Las tardes tienen sorpresas a veces, en ese cortijo gaditano, cercano a algunos pueblos, al fin de los caminos, con unos atardeceres especiales y desde donde se pudo observar una vez un eclipse completo de sol que confundió a los animales en las cuadras y los puso nerviosos. Las tardes pueden traer al señor que vende baratijas, en una de sus visitas inesperadas; al grupo de amigas del cortijo vecino, todas dispuestas a la charla sin tasa; o al administrador que trae un maletín con libros y papeles.
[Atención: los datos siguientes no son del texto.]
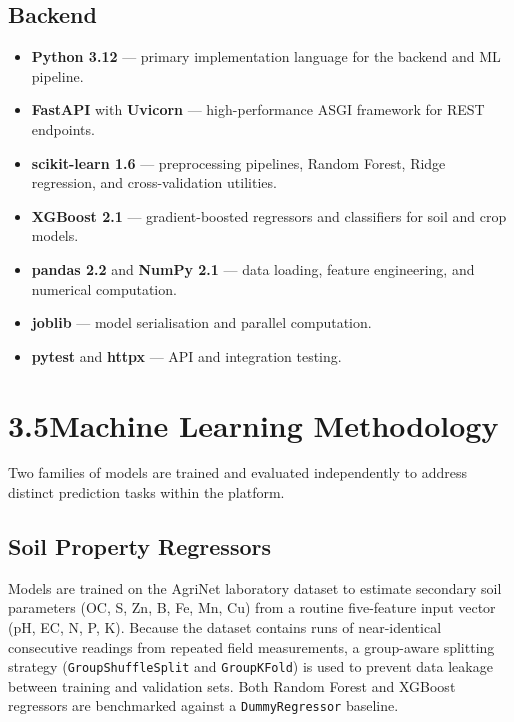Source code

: \documentclass[12pt,a4paper]{article}
\begin{document}
\subsection*{Backend}
\begin{itemize}
  \item \textbf{Python 3.12} --- primary implementation language for the
        backend and ML pipeline.
  \item \textbf{FastAPI} with \textbf{Uvicorn} --- high-performance ASGI
        framework for REST endpoints.
  \item \textbf{scikit-learn 1.6} --- preprocessing pipelines, Random Forest,
        Ridge regression, and cross-validation utilities.
  \item \textbf{XGBoost 2.1} --- gradient-boosted regressors and classifiers
        for soil and crop models.
  \item \textbf{pandas 2.2} and \textbf{NumPy 2.1} --- data loading, feature
        engineering, and numerical computation.
  \item \textbf{joblib} --- model serialisation and parallel computation.
  \item \textbf{pytest} and \textbf{httpx} --- API and integration testing.
\end{itemize}

\section{3.5\quad Machine Learning Methodology}

Two families of models are trained and evaluated independently to address
distinct prediction tasks within the platform.

\subsection*{Soil Property Regressors}

Models are trained on the AgriNet laboratory dataset to estimate secondary soil
parameters (OC, S, Zn, B, Fe, Mn, Cu) from a routine five-feature input
vector (pH, EC, N, P, K).  Because the dataset contains runs of near-identical
consecutive readings from repeated field measurements, a group-aware splitting
strategy (\texttt{GroupShuffleSplit} and \texttt{GroupKFold}) is used to
prevent data leakage between training and validation sets.  Both Random Forest
and XGBoost regressors are benchmarked against a \texttt{DummyRegressor}
baseline.
\end{document}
Todas las visitas son bienvenidas porque el tiempo en el campo se mide así, por el trabajo y por los extraños que lo interrumpen.
Mi tío Curro montaba a caballo, llevaba zahones y sombrero. A caballo y con ese sombrero llegaba a la aldea del Rocío y a caballo recorría las tierras fértiles que rodeaban la laguna seca. Murió muy joven y dejó viuda y tres hijos pequeños, que tuvieron que hacerse grandes por vía de urgencia y dejaron atrás el cortijo para vivir en una finca más cercana a la civilización. Es así como una muerte cambia la vida de las personas y los paisajes, el día a día y la visión que se observa tras las ventanas. Desaparecieron el cortijo, las vacas, los caballos, las ovejas, el queso y el requesón, los trabajadores que llegaban al amanecer y se iban de noche, las horas de descanso en torno a una mesa para jugar a las cartas, las comidas fuera de horario, el crepúsculo señalando el camino de las puertas que se iban cerrando y el vocabulario. Algunas palabras no volvieron a pronunciarse.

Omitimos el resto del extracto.